Чорт знает что! Зарудину представилось, как бьется на земле подкарауленный, выслеженный, обманутый глухарь, отливающий на весенней красной заре зеленой амальгамой, кофейным шелком мощной груди, белым атласом подкрылий, тончайшим серым крепом перьев ювелирной работы… Даже кровь, столь ужасная на человеке, прекрасна на его зеленом роговом клюве – висящая сгустком влажного вишневого бархата… В его огромных глазах, округленных золотым ободком, еще живет ужас, он еще помнит огромную, кинувшуюся тень, которая склонилась к нему своим коричневым ликом идола, детскими широкими глазами, грязными, затертыми портяными лохмотьями…

Зарудину стало противно, отвратительно, мерзко. Завоеватели! Вспомнились – темная изба, с ее кислым прелым запахом, печь, на которой постоянно сушатся зловонные онучи; девки, тощие, голенастые, с прилизанными коровьим маслом, а поэтому дурно пахнущими головами. Ему припомнилась последняя ночь в той душной, притуленной к печке избе, где этот старик прожил всю свою жизнь, все радости и надежды: от подушки кисло тянуло тем же прогорклым маслом, всю ночь обжигали клопы… Зарудину сразу стало грустно, одиноко, он почувствовал, что устал, что этот старик, которого он считает своим другом, в сущности говоря, чужд ему, непонятен и ужасен.

– Переделывать! Переделывать! – шептал он, с трудом волоча ноги, – камня на камне не оставить на этих вонючих вшивых гнездовьях… Вредители! Чудища! Навозный компресс на теле республики…

И старик, неторопливо шагавший со своей огромной кочергой, показался ему большим серым насекомым, забившимся в заношенные складки дряхлого умирающего мира.

5.

В лесу сразу залились, яростно перебивая друг друга, собаки.

Гау… гау… гау… – бросал заунывно, забирая все грознее и переходя в остервенение, Вотик. Гав, гау! Гав, гау!.. Гав, гау, гау… – кидалась с женской страстностью Кукла. Лес зазвенел, зааукал и наполнился громом и треском тяжело поднимающихся крыльев… В соснах и елях замелькала косо забирающие, надтреснуто свистящие во все стороны серые глухариные копны.
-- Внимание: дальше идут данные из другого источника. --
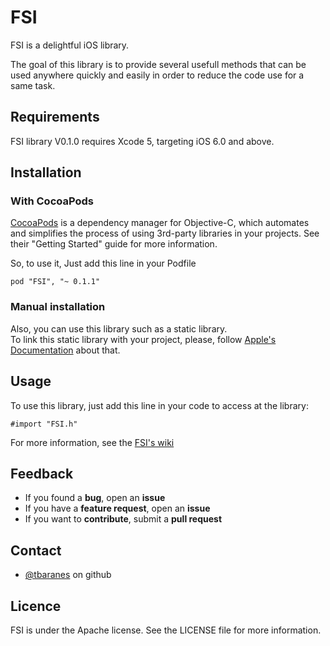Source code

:FSI
===

FSI is a delightful iOS library.

The goal of this library is to provide several usefull methods that can be used anywhere quickly and easily in order to reduce the code use for a same task. 

Requirements
------

FSI library V0.1.0 requires Xcode 5, targeting iOS 6.0 and above.

Installation 
------

### With CocoaPods ###

[CocoaPods](http://cocoapods.org/) is a dependency manager for Objective-C, which automates and simplifies the process of using 3rd-party libraries in your projects. See their "Getting Started" guide for more information.

So, to use it, Just add this line in your Podfile
```
pod "FSI", "~ 0.1.1"
```

### Manual installation ###

Also, you can use this library such as a static library.  
To link this static library with your project, please, follow [Apple's Documentation](https://developer.apple.com/LIBRARY/IOS/technotes/iOSStaticLibraries/Articles/configuration.html#//apple_ref/doc/uid/TP40012554-CH3-SW1) about that.

Usage
------

To use this library, just add this line in your code to access at the library:
```
#import "FSI.h"
```

For more information, see the [FSI's wiki](wikihttps://github.com/tbaranes/FSI/wiki) 

Feedback
------

  * If you found a **bug**, open an **issue**
  * If you have a **feature request**, open an **issue**
  * If you want to **contribute**, submit a **pull request**

Contact
------

* [@tbaranes](https://github.com/tbaranes/) on github

Licence
------

FSI is under the Apache license. See the LICENSE file for more information.
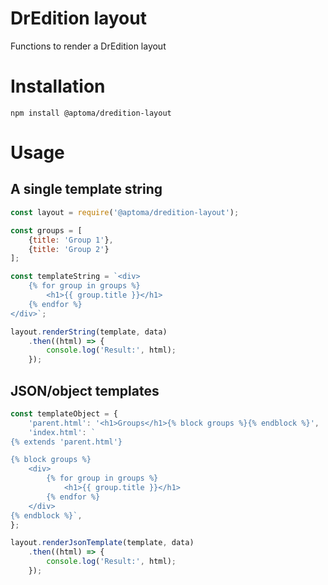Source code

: # DrEdition layout

Functions to render a DrEdition layout

# Installation

`npm install @aptoma/dredition-layout`

# Usage


## A single template string

```javascript
const layout = require('@aptoma/dredition-layout');

const groups = [
	{title: 'Group 1'},
	{title: 'Group 2'}
];

const templateString = `<div>
	{% for group in groups %}
		<h1>{{ group.title }}</h1>
	{% endfor %}
</div>`;

layout.renderString(template, data)
	.then((html) => {
		console.log('Result:', html);
	});
```

## JSON/object templates

```javascript
const templateObject = {
	'parent.html': '<h1>Groups</h1>{% block groups %}{% endblock %}',
	'index.html': `
{% extends 'parent.html'}

{% block groups %}
	<div>
		{% for group in groups %}
			<h1>{{ group.title }}</h1>
		{% endfor %}
	</div>
{% endblock %}`,
};

layout.renderJsonTemplate(template, data)
	.then((html) => {
		console.log('Result:', html);
	});

```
Собачий лай слился в завывающий серебристый набат. Ау, ау, ау, ау, ау, ау, – отдавалось по лесу, заглушая осторожное: куак… куак… куак…
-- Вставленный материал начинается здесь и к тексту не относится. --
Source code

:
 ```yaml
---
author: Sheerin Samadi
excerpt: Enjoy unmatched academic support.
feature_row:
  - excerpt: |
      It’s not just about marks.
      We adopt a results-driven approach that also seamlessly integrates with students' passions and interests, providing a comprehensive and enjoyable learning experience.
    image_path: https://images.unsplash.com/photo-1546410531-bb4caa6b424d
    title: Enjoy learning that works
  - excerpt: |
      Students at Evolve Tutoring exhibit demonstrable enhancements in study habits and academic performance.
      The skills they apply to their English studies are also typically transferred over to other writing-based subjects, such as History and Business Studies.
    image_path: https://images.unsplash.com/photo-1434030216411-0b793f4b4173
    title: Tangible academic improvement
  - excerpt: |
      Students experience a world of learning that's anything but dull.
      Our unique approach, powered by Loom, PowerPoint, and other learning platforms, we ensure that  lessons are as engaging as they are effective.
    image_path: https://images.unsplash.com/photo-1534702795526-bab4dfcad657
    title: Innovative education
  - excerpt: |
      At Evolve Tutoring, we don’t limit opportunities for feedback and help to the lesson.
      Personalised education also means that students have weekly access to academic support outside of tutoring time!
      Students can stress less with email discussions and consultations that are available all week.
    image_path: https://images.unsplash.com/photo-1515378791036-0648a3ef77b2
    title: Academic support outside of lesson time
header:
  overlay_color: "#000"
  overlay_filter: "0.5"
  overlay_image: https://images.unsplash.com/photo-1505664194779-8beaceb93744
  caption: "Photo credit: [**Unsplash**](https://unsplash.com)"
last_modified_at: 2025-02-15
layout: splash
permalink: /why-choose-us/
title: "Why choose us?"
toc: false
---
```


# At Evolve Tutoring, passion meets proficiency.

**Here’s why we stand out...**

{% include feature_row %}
Как в тумане, Зарудин увидел огромную пепельную птицу, севшую прямо напротив него на верхушку одинокой, задранной в самое небо, ели. Снимая на ходу ружье, он бросился вперед, рукою сдерживая колотящееся сумасшедшее сердце. С легкостью перемахнул он через скользкую мокрую колоду, продрался через колючие кусты и замер:

Легко, благостно и безбрежно парили в небе пуховые, завитые тучки. Еловые черные лапы, не двигаясь, плыли куда-то в лазурную теплую даль, – непоколебимо, неподвижно разрезывали они белые облака. Тишина и спокойствие опочили на еловых ветках, и белое, воздушно-легкое, перистое, – то, что стояло над верхушкою, – казалось детским и пушистым. В висках звенело, голова уже затекала, небо начинало темнеть, но Зарудин не видел птицы. Он ходил вокруг дерева и все больше и больше убеждался, что глухаря ему не найти. Он чувствовал глухой шум в голове, в виски четко стучало сердечным молотком, знакомое охотничье отчаяние холодком пробиралось за спину.
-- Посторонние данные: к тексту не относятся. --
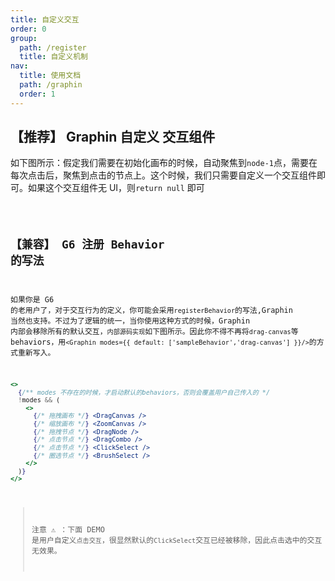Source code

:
 ```yaml
---
title: 自定义交互
order: 0
group:
  path: /register
  title: 自定义机制
nav:
  title: 使用文档
  path: /graphin
  order: 1
---
```


## 【推荐】 Graphin 自定义 交互组件

如下图所示：假定我们需要在初始化画布的时候，自动聚焦到`node-1`点，需要在每次点击后，聚焦到点击的节点上。这个时候，我们只需要自定义一个交互组件即可。如果这个交互组件无 UI，则`return null` 即可

<code src='./graphin-style.tsx'>

## 【兼容】 G6 注册 Behavior 的写法

如果你是 G6 的老用户了，对于交互行为的定义，你可能会采用`registerBehavior`的写法,Graphin 当然也支持。不过为了逻辑的统一，当你使用这种方式的时候，Graphin 内部会移除所有的默认交互，`内部源码实现`如下图所示。因此你不得不再将`drag-canvas`等 behaviors，用`<Graphin modes={{ default: ['sampleBehavior','drag-canvas'] }}/>`的方式重新写入。

```jsx | pure
<>
  {/** modes 不存在的时候，才启动默认的behaviors，否则会覆盖用户自己传入的 */
  !modes && (
    <>
      {/* 拖拽画布 */} <DragCanvas />
      {/* 缩放画布 */} <ZoomCanvas />
      {/* 拖拽节点 */} <DragNode />
      {/* 点击节点 */} <DragCombo />
      {/* 点击节点 */} <ClickSelect />
      {/* 圈选节点 */} <BrushSelect />
    </>
  )}
</>
```

> 注意 ⚠️ ：下面 DEMO 是用户自定义`点击交互`，很显然默认的`ClickSelect`交互已经被移除，因此点击选中的交互无效果。

<code src='./g6-style.tsx'>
– Миколай Миколаевич… – услышал он вдруг страстный, сияющий шопот.

Он оглянулся. Старик стоял, высоко закинув свою обвисающую пыльными волосами голову, и показывал ему вверх… Не чувствуя земли, спутываясь ногами, перехватывая хриплое дыхание, тот тщетно бродил глазами – и наконец увидел: глухарь чуть брезжился низко опущенным хвостом, уплывая вместе с вознесенной вершиной навстречу неподвижности снегового облака… Ружейные стволы на миг закрыли его сливающуюся тень, секунду он задержался между двух стальных полукругов, – и ружейный удар показался особенно гулким, подрезывающим и посадистым. Громадная птица плавно, не задерживаясь, мелькнула в воздухе, безмолвно и мягко стукнувшись темным бултыхнувшим зобом и распавшимся ворохом перьев. Одинокое перышко, крутясь, опускалось в воздухе.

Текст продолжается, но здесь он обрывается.